Add tracing for physical connection open#6091
Conversation
| _connectionLogger = dataSourceConfig.LoggingConfiguration.ConnectionLogger; | ||
| _commandLogger = dataSourceConfig.LoggingConfiguration.CommandLogger; | ||
|
|
||
| // Make sure we do not flow AsyncLocals like Activity.Current |
There was a problem hiding this comment.
👍
Though a part of me thinks we should maybe start the activity only after the data source has been set up - that really isn't part of physical connection open. What do you think?

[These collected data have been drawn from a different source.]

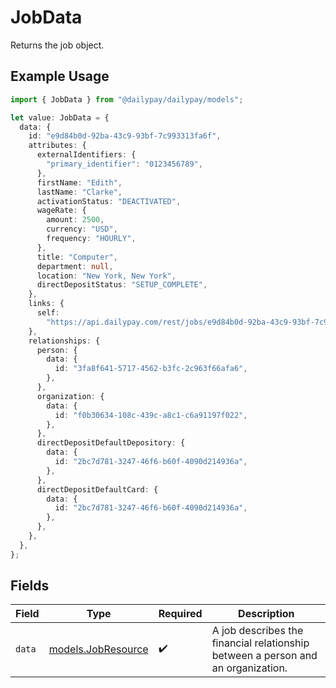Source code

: # JobData

Returns the job object.

## Example Usage

```typescript
import { JobData } from "@dailypay/dailypay/models";

let value: JobData = {
  data: {
    id: "e9d84b0d-92ba-43c9-93bf-7c993313fa6f",
    attributes: {
      externalIdentifiers: {
        "primary_identifier": "0123456789",
      },
      firstName: "Edith",
      lastName: "Clarke",
      activationStatus: "DEACTIVATED",
      wageRate: {
        amount: 2500,
        currency: "USD",
        frequency: "HOURLY",
      },
      title: "Computer",
      department: null,
      location: "New York, New York",
      directDepositStatus: "SETUP_COMPLETE",
    },
    links: {
      self:
        "https://api.dailypay.com/rest/jobs/e9d84b0d-92ba-43c9-93bf-7c993313fa6f",
    },
    relationships: {
      person: {
        data: {
          id: "3fa8f641-5717-4562-b3fc-2c963f66afa6",
        },
      },
      organization: {
        data: {
          id: "f0b30634-108c-439c-a8c1-c6a91197f022",
        },
      },
      directDepositDefaultDepository: {
        data: {
          id: "2bc7d781-3247-46f6-b60f-4090d214936a",
        },
      },
      directDepositDefaultCard: {
        data: {
          id: "2bc7d781-3247-46f6-b60f-4090d214936a",
        },
      },
    },
  },
};
```

## Fields

| Field                                                                            | Type                                                                             | Required                                                                         | Description                                                                      |
| -------------------------------------------------------------------------------- | -------------------------------------------------------------------------------- | -------------------------------------------------------------------------------- | -------------------------------------------------------------------------------- |
| `data`                                                                           | [models.JobResource](../models/jobresource.md)                                   | :heavy_check_mark:                                                               | A job describes the financial relationship between a person and an organization. |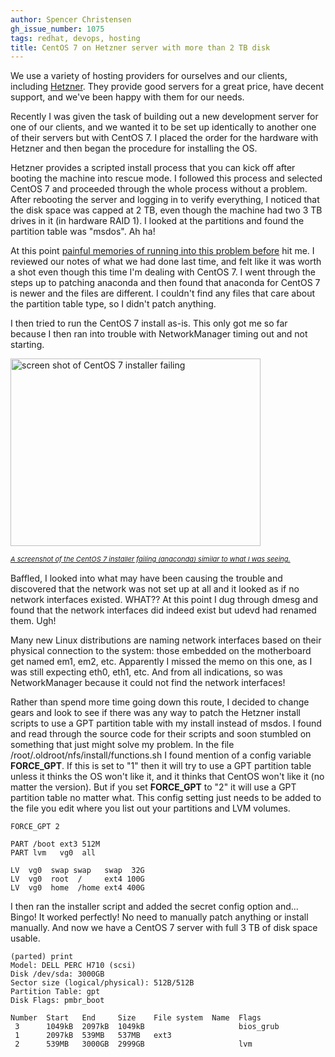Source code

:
 ```yaml
---
author: Spencer Christensen
gh_issue_number: 1075
tags: redhat, devops, hosting
title: CentOS 7 on Hetzner server with more than 2 TB disk
---
```


We use a variety of hosting providers for ourselves and our clients, including [Hetzner](http://www.hetzner.de/).  They provide good servers for a great price, have decent support, and we've been happy with them for our needs.

Recently I was given the task of building out a new development server for one of our clients, and we wanted it to be set up identically to another one of their servers but with CentOS 7. I placed the order for the hardware with Hetzner and then began the procedure for installing the OS.

Hetzner provides a scripted install process that you can kick off after booting the machine into rescue mode. I followed this process and selected CentOS 7 and proceeded through the whole process without a problem. After rebooting the server and logging in to verify everything, I noticed that the disk space was capped at 2 TB, even though the machine had two 3 TB drives in it (in hardware RAID 1). I looked at the partitions and found the partition table was "msdos". Ah ha!

At this point [painful memories of running into this problem before](http://blog.endpoint.com/2013/11/installing-centos-5-on-3tb-drive.html) hit me. I reviewed our notes of what we had done last time, and felt like it was worth a shot even though this time I'm dealing with CentOS 7. I went through the steps up to patching anaconda and then found that anaconda for CentOS 7 is newer and the files are different. I couldn't find any files that care about the partition table type, so I didn't patch anything.

I then tried to run the CentOS 7 install as-is. This only got me so far because I then ran into trouble with NetworkManager timing out and not starting.

<a href="http://www.bsd-unix.net/seitz/jing/2015-01-07_1543.png"><img alt="screen shot of CentOS 7 installer failing" height="300" src="http://www.bsd-unix.net/seitz/jing/2015-01-07_1543.png" width="400"/>
<div style="font-size:11px; font-style:italic; clear: both; margin-bottom:15px;">A screenshot of the CentOS 7 installer failing (anaconda) similar to what I was seeing.</div></a>

Baffled, I looked into what may have been causing the trouble and discovered that the network was not set up at all and it looked as if no network interfaces existed. WHAT?? At this point I dug through dmesg and found that the network interfaces did indeed exist but udevd had renamed them. Ugh!

Many new Linux distributions are naming network interfaces based on their physical connection to the system: those embedded on the motherboard get named em1, em2, etc. Apparently I missed the memo on this one, as I was still expecting eth0, eth1, etc. And from all indications, so was NetworkManager because it could not find the network interfaces!

Rather than spend more time going down this route, I decided to change gears and look to see if there was any way to patch the Hetzner install scripts to use a GPT partition table with my install instead of msdos. I found and read through the source code for their scripts and soon stumbled on something that just might solve my problem. In the file /root/.oldroot/nfs/install/functions.sh I found mention of a config variable **FORCE_GPT**.  If this is set to "1" then it will try to use a GPT partition table unless it thinks the OS won't like it, and it thinks that CentOS won't like it (no matter the version). But if you set **FORCE_GPT** to "2" it will use a GPT partition table no matter what. This config setting just needs to be added to the file you edit where you list out your partitions and LVM volumes.

```nohighlight
FORCE_GPT 2

PART /boot ext3 512M
PART lvm   vg0  all

LV  vg0  swap swap   swap  32G
LV  vg0  root  /     ext4 100G
LV  vg0  home  /home ext4 400G
```

I then ran the installer script and added the secret config option and... Bingo! It worked perfectly! No need to manually patch anything or install manually. And now we have a CentOS 7 server with full 3 TB of disk space usable.

```nohighlight
(parted) print
Model: DELL PERC H710 (scsi)
Disk /dev/sda: 3000GB
Sector size (logical/physical): 512B/512B
Partition Table: gpt
Disk Flags: pmbr_boot

Number  Start   End     Size    File system  Name  Flags
 3      1049kB  2097kB  1049kB                     bios_grub
 1      2097kB  539MB   537MB   ext3
 2      539MB   3000GB  2999GB                     lvm
```
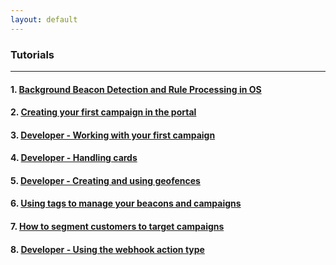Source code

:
 ```yaml
---
layout: default
---
```


### Tutorials

---

#### 1. [Background Beacon Detection and Rule Processing in OS](/docs/tutorials/Background-Beacon-Detection-and-Rule-Processing-in-iOS.html)

#### 2. [Creating your first campaign in the portal](/docs/tutorials/creating-your-first-campaign-portal.html)

#### 3. [Developer - Working with your first campaign](/docs/tutorials/Developer-first-campaign.html)

#### 4. [Developer - Handling cards](/docs/tutorials/developer-handling-cards.html)

#### 5. [Developer - Creating and using geofences](/docs/tutorials/developer-using-geofences.html)

#### 6. [Using tags to manage your beacons and campaigns](/docs/tutorials/portal-using-tags.html)

#### 7. [How to segment customers to target campaigns](/docs/tutorials/segment-customers-to-target-campaigns.html)

#### 8. [Developer - Using the webhook action type](/docs/tutorials/using-webhooks.html)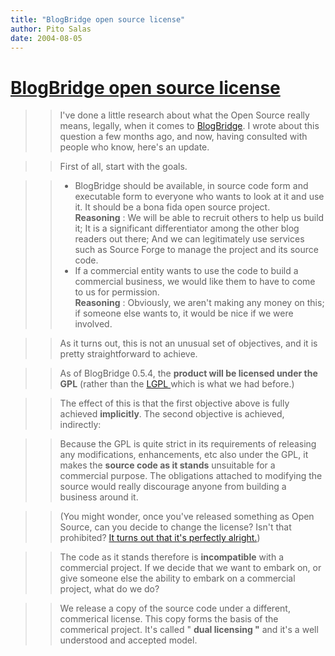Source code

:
 ```yaml
---
title: "BlogBridge open source license"
author: Pito Salas
date: 2004-08-05
---
```

# [BlogBridge open source license](None)



>>

>> I've done a little research about what the Open Source really means,
legally, when it comes to [BlogBridge](<http://www.blogbridge.com>). I wrote
about this question a few months ago, and now, having consulted with people
who know, here's an update.

>>

>> First of all, start with the goals.

>>

>>   * BlogBridge should be available, in source code form and executable form
to everyone who wants to look at it and use it. It should be a bona fida open
source project.  
>  **Reasoning** : We will be able to recruit others to help us build it; It
> is a significant differentiator among the other blog readers out there; And
> we can legitimately use services such as Source Forge to manage the project
> and its source code.
>>   * If a commercial entity wants to use the code to build a commercial
business, we would like them to have to come to us for permission.  
> **Reasoning** : Obviously, we aren't making any money on this; if someone
> else wants to, it would be nice if we were involved.

>>

>> As it turns out, this is not an unusual set of objectives, and it is pretty
straightforward to achieve.

>>

>> As of BlogBridge 0.5.4, the **product will be licensed under the GPL**
(rather than the [LGPL ](<http://www.gnu.org/copyleft/lesser.html>)which is
what we had before.)

>>

>> The effect of this is that the first objective above is fully achieved
**implicitly**. The second objective is achieved, indirectly:

>>

>> Because the GPL is quite strict in its requirements of releasing any
modifications, enhancements, etc also under the GPL, it makes the **source
code as it stands** unsuitable for a commercial purpose. The obligations
attached to modifying the source would really discourage anyone from building
a business around it.

>>

>> (You might wonder, once you've released something as Open Source, can you
decide to change the license? Isn't that prohibited? [It turns out that it's
perfectly alright.](</weblogs/archives/000471.html>))

>>

>> The code as it stands therefore is **incompatible** with a commercial
project. If we decide that we want to embark on, or give someone else the
ability to embark on a commercial project, what do we do?

>>

>> We release a copy of the source code under a different, commerical license.
This copy forms the basis of the commerical project. It's called " **dual
licensing "** and it's a well understood and accepted model.


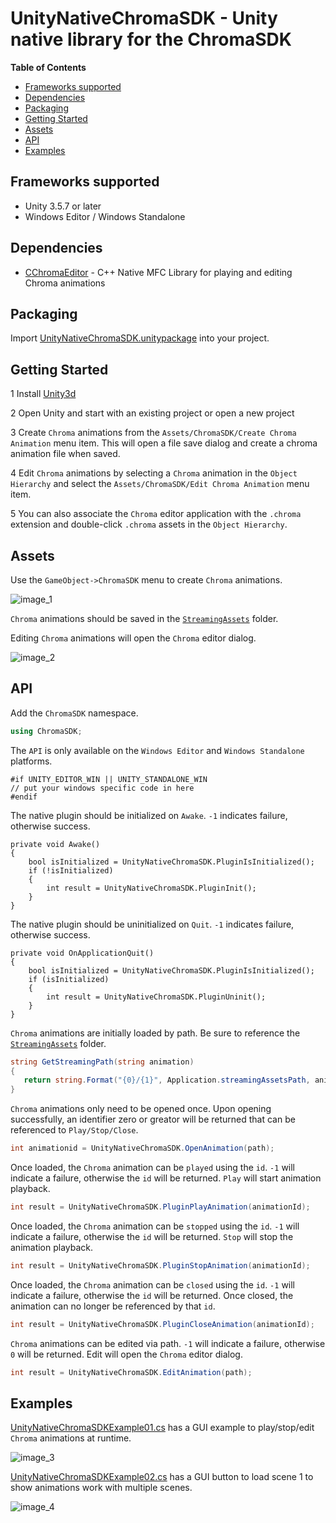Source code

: # UnityNativeChromaSDK - Unity native library for the ChromaSDK

**Table of Contents**

* [Frameworks supported](#frameworks-supported)
* [Dependencies](#dependencies)
* [Packaging](#packaging)
* [Getting Started](#getting-started)
* [Assets](#assets)
* [API](#api)
* [Examples](#examples)

<a name="frameworks-supported"></a>
## Frameworks supported
- Unity 3.5.7 or later
- Windows Editor / Windows Standalone

<a name="dependencies"></a>
## Dependencies
- [CChromaEditor](https://github.com/RazerOfficial/CChromaEditor) - C++ Native MFC Library for playing and editing Chroma animations

<a name="packaging"></a>
## Packaging

Import [UnityNativeChromaSDK.unitypackage](https://github.com/razerofficial/UnityNativeChromaSDK/releases/tag/1.0) into your project.

<a name="getting-started"></a>
## Getting Started

1 Install [Unity3d](https://unity3d.com/)

2 Open Unity and start with an existing project or open a new project

3 Create `Chroma` animations from the `Assets/ChromaSDK/Create Chroma Animation` menu item. This will open a file save dialog and create a chroma animation file when saved.

4 Edit `Chroma` animations by selecting a `Chroma` animation in the `Object Hierarchy` and select the `Assets/ChromaSDK/Edit Chroma Animation` menu item.

5 You can also associate the `Chroma` editor application with the `.chroma` extension and double-click `.chroma` assets in the `Object Hierarchy`.

<a name="assets"></a>
## Assets

Use the `GameObject->ChromaSDK` menu to create `Chroma` animations.

![image_1](images/image_1.png)

`Chroma` animations should be saved in the [`StreamingAssets`](https://docs.unity3d.com/Manual/StreamingAssets.html) folder.

Editing `Chroma` animations will open the `Chroma` editor dialog.

![image_2](images/image_2.png)

<a name="api"></a>
## API

Add the `ChromaSDK` namespace.

```csharp
using ChromaSDK;
```

The `API` is only available on the `Windows Editor` and `Windows Standalone` platforms.

```charp
#if UNITY_EDITOR_WIN || UNITY_STANDALONE_WIN
// put your windows specific code in here
#endif
```

The native plugin should be initialized on `Awake`. `-1` indicates failure, otherwise success.

```charp
private void Awake()
{
    bool isInitialized = UnityNativeChromaSDK.PluginIsInitialized();
    if (!isInitialized)
    {
        int result = UnityNativeChromaSDK.PluginInit();
    }
}
```

The native plugin should be uninitialized on `Quit`. `-1` indicates failure, otherwise success.

```charp
private void OnApplicationQuit()
{
    bool isInitialized = UnityNativeChromaSDK.PluginIsInitialized();
    if (isInitialized)
    {
        int result = UnityNativeChromaSDK.PluginUninit();
    }
}
```

`Chroma` animations are initially loaded by path. Be sure to reference the [`StreamingAssets`](https://docs.unity3d.com/Manual/StreamingAssets.html) folder.

```csharp
string GetStreamingPath(string animation)
{
   return string.Format("{0}/{1}", Application.streamingAssetsPath, animation);
}
```

`Chroma` animations only need to be opened once. Upon opening successfully, an identifier zero or greator will be returned that can be referenced to `Play/Stop/Close`.

```csharp
int animationid = UnityNativeChromaSDK.OpenAnimation(path);
```

Once loaded, the `Chroma` animation can be `played` using the `id`. `-1` will indicate a failure, otherwise the `id` will be returned. `Play` will start animation playback.

```csharp
int result = UnityNativeChromaSDK.PluginPlayAnimation(animationId);
```

Once loaded, the `Chroma` animation can be `stopped` using the `id`. `-1` will indicate a failure, otherwise the `id` will be returned. `Stop` will stop the animation playback.

```csharp
int result = UnityNativeChromaSDK.PluginStopAnimation(animationId);
```

Once loaded, the `Chroma` animation can be `closed` using the `id`. `-1` will indicate a failure, otherwise the `id` will be returned. Once closed, the animation can no longer be referenced by that `id`.

```csharp
int result = UnityNativeChromaSDK.PluginCloseAnimation(animationId);
```

`Chroma` animations can be edited via path. `-1` will indicate a failure, otherwise `0` will be returned. Edit will open the `Chroma` editor dialog.

```csharp
int result = UnityNativeChromaSDK.EditAnimation(path);
```

<a name="examples"></a>
## Examples

[UnityNativeChromaSDKExample01.cs](Assets/UnityNativeChromaSDK/Scripts/UnityNativeChromaSDKExample01.cs) has a GUI example to play/stop/edit `Chroma` animations at runtime.
 
 ![image_3](images/image_3.png)

[UnityNativeChromaSDKExample02.cs](Assets/UnityNativeChromaSDK/Scripts/UnityNativeChromaSDKExample02.cs) has a GUI button to load scene 1 to show animations work with multiple scenes.

![image_4](images/image_4.png)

| // At no point should we ever have an activity here | ||
| Debug.Assert(Activity.Current is null); | ||
| // Set current activity as the one from the command | ||
| // So child activities from physical open are bound to it |
There was a problem hiding this comment.
Good thinking here.
Though at some point we should have the conversation about whether we want to keep multiplexing, given that it's known to be non-scalable (e.g. and is no longer used in the TE benchmarks).
| LogMessages.OpeningPhysicalConnection(ConnectionLogger, Host, Port, Database, UserFacingConnectionString); | ||
| var startOpenTimestamp = Stopwatch.GetTimestamp(); | ||
|
|
||
| var activity = NpgsqlActivitySource.ConnectionOpen(this); |
There was a problem hiding this comment.
As written below, there may be a case for only starting the activity after the data source is created and bootstrapped. Otherwise, the first "physical connection" is longer because it contains e.g. type loading and stuff like that; at minimum that skews stuff like average time calculations for physical open.
If we really wanted to surface startup costs like type loading properly, we could have another activity for that - though that seems like a bit much.
There was a problem hiding this comment.
As written below, there may be a case for only starting the activity after the data source is created and bootstrapped. Otherwise, the first "physical connection" is longer because it contains e.g. type loading and stuff like that; at minimum that skews stuff like average time calculations for physical open.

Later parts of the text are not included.